> [EXERCISE DETAILS]:
All of the records below are to be given again word for word, with the pictures removed.

> [DATA FOR THIS EXERCISE]:
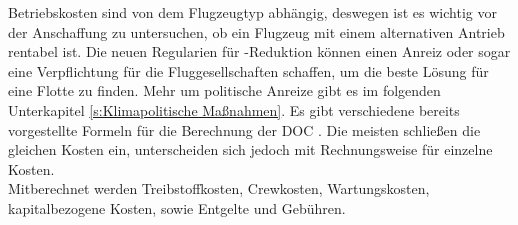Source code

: Betriebskosten sind von dem Flugzeugtyp abhängig, deswegen ist es wichtig vor der Anschaffung zu untersuchen, 
ob ein Flugzeug mit einem alternativen Antrieb rentabel ist. Die neuen Regularien für -Reduktion können einen Anreiz oder sogar 
eine Verpflichtung für die Fluggesellschaften schaffen, um die beste Lösung für eine Flotte zu finden. 
Mehr um politische Anreize gibt es im folgenden Unterkapitel \ref{s:Klimapolitische Maßnahmen}.
%
Es gibt verschiedene bereits vorgestellte Formeln für die Berechnung der DOC \cite{scholz_design_evaluation_doc}. 
Die meisten schließen die gleichen Kosten ein, 
unterscheiden sich jedoch mit Rechnungsweise für einzelne Kosten.\\ 
Mitberechnet werden Treibstoffkosten, Crewkosten, Wartungskosten, kapitalbezogene Kosten, sowie Entgelte und Gebühren.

> [ANSWER FOR THIS EXERCISE]:
Source code

: Betriebskosten sind von dem Flugzeugtyp abhängig, deswegen ist es wichtig vor der Anschaffung zu untersuchen, 
ob ein Flugzeug mit einem alternativen Antrieb rentabel ist. Die neuen Regularien für -Reduktion können einen Anreiz oder sogar 
eine Verpflichtung für die Fluggesellschaften schaffen, um die beste Lösung für eine Flotte zu finden. 
Mehr um politische Anreize gibt es im folgenden Unterkapitel \ref{s:Klimapolitische Maßnahmen}.
%
Es gibt verschiedene bereits vorgestellte Formeln für die Berechnung der DOC \cite{scholz_design_evaluation_doc}. 
Die meisten schließen die gleichen Kosten ein, 
unterscheiden sich jedoch mit Rechnungsweise für einzelne Kosten.\\ 
Mitberechnet werden Treibstoffkosten, Crewkosten, Wartungskosten, kapitalbezogene Kosten, sowie Entgelte und Gebühren.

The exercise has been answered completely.